Pull out every line below that contains the word "different".

# Collected data:
--*--

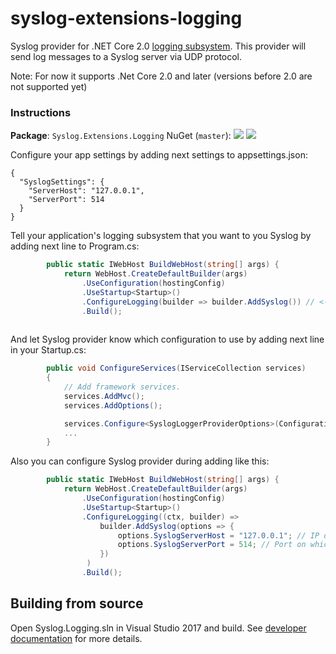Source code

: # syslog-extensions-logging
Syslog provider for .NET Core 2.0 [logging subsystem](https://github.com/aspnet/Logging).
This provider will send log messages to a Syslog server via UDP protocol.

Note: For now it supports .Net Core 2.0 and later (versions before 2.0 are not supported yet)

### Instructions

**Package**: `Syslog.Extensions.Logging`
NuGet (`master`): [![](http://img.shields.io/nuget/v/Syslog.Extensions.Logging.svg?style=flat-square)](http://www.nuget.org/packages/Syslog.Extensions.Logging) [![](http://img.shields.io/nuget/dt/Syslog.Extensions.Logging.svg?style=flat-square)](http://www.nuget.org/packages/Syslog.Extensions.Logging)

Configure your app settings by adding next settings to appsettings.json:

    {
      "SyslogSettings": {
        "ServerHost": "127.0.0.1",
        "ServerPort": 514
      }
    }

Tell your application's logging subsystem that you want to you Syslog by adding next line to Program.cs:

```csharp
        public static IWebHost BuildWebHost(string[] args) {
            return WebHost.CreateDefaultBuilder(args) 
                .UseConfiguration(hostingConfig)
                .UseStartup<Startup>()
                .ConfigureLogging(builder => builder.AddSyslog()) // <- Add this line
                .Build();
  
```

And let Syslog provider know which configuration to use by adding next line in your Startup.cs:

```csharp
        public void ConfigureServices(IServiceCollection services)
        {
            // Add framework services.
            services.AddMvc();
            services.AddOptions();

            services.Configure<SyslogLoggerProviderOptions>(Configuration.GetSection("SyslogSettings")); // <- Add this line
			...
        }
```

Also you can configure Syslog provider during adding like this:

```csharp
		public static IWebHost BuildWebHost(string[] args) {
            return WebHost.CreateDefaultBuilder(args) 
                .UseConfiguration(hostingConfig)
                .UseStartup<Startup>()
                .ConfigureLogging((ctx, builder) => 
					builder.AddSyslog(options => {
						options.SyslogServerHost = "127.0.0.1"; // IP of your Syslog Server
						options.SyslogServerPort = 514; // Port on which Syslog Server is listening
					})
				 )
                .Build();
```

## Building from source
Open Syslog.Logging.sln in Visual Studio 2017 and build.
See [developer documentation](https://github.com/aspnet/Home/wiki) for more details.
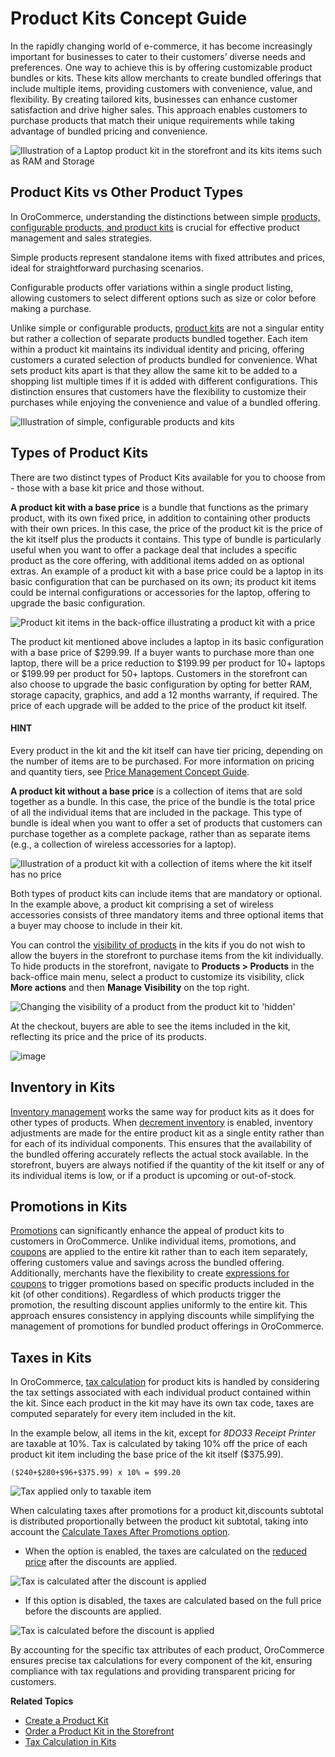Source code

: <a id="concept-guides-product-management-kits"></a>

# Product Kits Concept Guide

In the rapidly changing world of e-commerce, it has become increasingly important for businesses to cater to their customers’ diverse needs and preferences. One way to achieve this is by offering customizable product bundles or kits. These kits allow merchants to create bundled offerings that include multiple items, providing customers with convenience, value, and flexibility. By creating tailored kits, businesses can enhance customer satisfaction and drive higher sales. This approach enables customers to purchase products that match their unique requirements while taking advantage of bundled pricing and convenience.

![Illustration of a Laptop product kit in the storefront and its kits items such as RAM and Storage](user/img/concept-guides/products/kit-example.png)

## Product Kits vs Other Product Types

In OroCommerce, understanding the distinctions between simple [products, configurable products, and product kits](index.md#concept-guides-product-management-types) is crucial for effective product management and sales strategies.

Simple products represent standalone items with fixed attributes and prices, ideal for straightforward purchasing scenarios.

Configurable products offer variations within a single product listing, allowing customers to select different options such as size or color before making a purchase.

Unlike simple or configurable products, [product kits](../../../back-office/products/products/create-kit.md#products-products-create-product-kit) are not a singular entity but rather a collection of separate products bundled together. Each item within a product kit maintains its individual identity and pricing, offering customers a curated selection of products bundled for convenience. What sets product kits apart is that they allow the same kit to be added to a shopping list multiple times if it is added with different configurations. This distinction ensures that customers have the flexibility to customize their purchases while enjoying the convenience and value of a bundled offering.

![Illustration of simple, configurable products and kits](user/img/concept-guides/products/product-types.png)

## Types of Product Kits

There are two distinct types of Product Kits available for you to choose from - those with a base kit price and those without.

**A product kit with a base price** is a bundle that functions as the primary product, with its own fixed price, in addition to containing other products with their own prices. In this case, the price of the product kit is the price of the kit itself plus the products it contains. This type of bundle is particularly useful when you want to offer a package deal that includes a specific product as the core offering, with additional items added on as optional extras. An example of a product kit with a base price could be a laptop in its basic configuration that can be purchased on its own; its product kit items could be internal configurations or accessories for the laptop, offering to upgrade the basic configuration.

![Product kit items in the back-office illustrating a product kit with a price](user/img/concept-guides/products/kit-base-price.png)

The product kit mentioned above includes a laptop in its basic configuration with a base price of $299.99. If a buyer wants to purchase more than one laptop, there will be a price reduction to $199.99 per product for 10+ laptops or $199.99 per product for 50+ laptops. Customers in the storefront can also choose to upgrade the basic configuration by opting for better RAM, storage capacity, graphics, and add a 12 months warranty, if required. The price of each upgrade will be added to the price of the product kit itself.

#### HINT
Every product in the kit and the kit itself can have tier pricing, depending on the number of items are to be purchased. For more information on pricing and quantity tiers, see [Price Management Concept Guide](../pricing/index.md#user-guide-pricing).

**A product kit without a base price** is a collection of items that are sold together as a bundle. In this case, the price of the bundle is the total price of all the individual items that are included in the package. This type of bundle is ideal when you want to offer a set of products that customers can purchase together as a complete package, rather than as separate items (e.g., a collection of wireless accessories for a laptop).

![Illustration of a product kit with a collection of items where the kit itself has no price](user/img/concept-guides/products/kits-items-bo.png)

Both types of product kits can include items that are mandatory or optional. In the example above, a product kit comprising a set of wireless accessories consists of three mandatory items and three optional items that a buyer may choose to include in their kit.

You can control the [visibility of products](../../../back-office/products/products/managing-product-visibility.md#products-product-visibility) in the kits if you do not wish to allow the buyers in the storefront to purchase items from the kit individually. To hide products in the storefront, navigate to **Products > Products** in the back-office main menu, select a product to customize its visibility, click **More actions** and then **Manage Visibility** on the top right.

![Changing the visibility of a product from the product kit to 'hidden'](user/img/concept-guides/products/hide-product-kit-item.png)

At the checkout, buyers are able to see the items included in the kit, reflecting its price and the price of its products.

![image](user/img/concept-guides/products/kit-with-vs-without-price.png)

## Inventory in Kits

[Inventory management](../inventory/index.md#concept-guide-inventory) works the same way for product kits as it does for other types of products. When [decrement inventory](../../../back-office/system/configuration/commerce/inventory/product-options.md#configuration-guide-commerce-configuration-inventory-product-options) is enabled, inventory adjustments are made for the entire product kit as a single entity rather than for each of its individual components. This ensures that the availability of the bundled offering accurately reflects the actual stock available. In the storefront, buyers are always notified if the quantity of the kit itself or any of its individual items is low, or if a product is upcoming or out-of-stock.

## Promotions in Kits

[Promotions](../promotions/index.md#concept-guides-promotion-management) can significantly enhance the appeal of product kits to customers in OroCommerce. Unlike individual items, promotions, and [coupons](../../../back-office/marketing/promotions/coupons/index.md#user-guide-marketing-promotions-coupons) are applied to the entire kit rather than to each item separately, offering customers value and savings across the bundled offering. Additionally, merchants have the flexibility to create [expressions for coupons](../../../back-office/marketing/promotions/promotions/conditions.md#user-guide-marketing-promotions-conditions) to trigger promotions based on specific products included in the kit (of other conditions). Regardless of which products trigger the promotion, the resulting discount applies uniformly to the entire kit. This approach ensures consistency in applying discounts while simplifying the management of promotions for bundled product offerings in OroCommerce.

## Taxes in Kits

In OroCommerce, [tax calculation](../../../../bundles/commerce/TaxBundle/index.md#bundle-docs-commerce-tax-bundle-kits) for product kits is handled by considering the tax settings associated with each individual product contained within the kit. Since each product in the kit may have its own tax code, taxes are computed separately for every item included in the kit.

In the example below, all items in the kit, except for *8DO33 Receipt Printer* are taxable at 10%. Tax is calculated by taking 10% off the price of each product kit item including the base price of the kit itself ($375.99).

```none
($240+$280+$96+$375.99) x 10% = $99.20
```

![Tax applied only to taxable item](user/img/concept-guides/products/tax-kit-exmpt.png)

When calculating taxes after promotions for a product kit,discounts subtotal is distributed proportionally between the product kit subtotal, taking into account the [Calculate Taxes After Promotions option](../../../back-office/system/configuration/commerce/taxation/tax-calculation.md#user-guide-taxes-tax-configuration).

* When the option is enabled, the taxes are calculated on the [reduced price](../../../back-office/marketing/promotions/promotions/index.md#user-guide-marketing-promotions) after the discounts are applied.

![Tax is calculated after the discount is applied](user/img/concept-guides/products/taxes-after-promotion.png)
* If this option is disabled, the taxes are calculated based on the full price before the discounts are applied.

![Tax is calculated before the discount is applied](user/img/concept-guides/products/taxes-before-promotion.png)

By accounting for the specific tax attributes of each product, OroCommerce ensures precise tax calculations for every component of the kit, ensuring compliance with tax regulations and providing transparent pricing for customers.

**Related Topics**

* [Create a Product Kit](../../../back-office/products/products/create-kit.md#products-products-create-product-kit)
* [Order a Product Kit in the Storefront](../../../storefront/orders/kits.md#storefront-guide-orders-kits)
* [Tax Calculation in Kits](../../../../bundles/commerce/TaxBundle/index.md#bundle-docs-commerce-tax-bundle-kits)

--*--

# Answer to this exercise:
Configurable products offer variations within a single product listing, allowing customers to select different options such as size or color before making a purchase.
Unlike simple or configurable products, [product kits](../../../back-office/products/products/create-kit.md#products-products-create-product-kit) are not a singular entity but rather a collection of separate products bundled together. Each item within a product kit maintains its individual identity and pricing, offering customers a curated selection of products bundled for convenience. What sets product kits apart is that they allow the same kit to be added to a shopping list multiple times if it is added with different configurations. This distinction ensures that customers have the flexibility to customize their purchases while enjoying the convenience and value of a bundled offering.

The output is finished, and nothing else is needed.